----- Records provided

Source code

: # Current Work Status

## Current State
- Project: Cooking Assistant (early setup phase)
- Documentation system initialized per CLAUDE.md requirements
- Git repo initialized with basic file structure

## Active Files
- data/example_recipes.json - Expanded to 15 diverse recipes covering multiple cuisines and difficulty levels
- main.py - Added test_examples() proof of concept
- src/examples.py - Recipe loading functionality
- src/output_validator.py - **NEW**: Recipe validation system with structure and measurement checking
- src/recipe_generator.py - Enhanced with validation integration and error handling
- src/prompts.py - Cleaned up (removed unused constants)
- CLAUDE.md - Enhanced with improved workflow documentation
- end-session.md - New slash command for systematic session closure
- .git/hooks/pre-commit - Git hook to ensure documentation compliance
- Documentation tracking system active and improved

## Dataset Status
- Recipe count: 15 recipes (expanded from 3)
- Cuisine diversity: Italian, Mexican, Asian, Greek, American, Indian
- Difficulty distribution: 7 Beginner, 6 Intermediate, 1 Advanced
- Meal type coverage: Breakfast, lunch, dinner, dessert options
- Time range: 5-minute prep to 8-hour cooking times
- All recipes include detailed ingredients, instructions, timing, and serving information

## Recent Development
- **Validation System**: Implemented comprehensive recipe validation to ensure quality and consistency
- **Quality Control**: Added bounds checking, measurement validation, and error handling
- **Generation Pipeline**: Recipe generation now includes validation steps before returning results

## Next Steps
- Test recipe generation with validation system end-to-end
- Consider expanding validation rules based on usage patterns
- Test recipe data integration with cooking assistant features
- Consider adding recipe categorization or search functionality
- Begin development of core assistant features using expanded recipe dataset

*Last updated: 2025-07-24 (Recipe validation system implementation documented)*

----------

In the material above, transcribe exactly the lines beginning at the one with "- src/prompts.py - Cleaned" and ending at the one with "- .git/hooks/pre-commit - Git", both included.

- src/prompts.py - Cleaned up (removed unused constants)
- CLAUDE.md - Enhanced with improved workflow documentation
- end-session.md - New slash command for systematic session closure
- .git/hooks/pre-commit - Git hook to ensure documentation compliance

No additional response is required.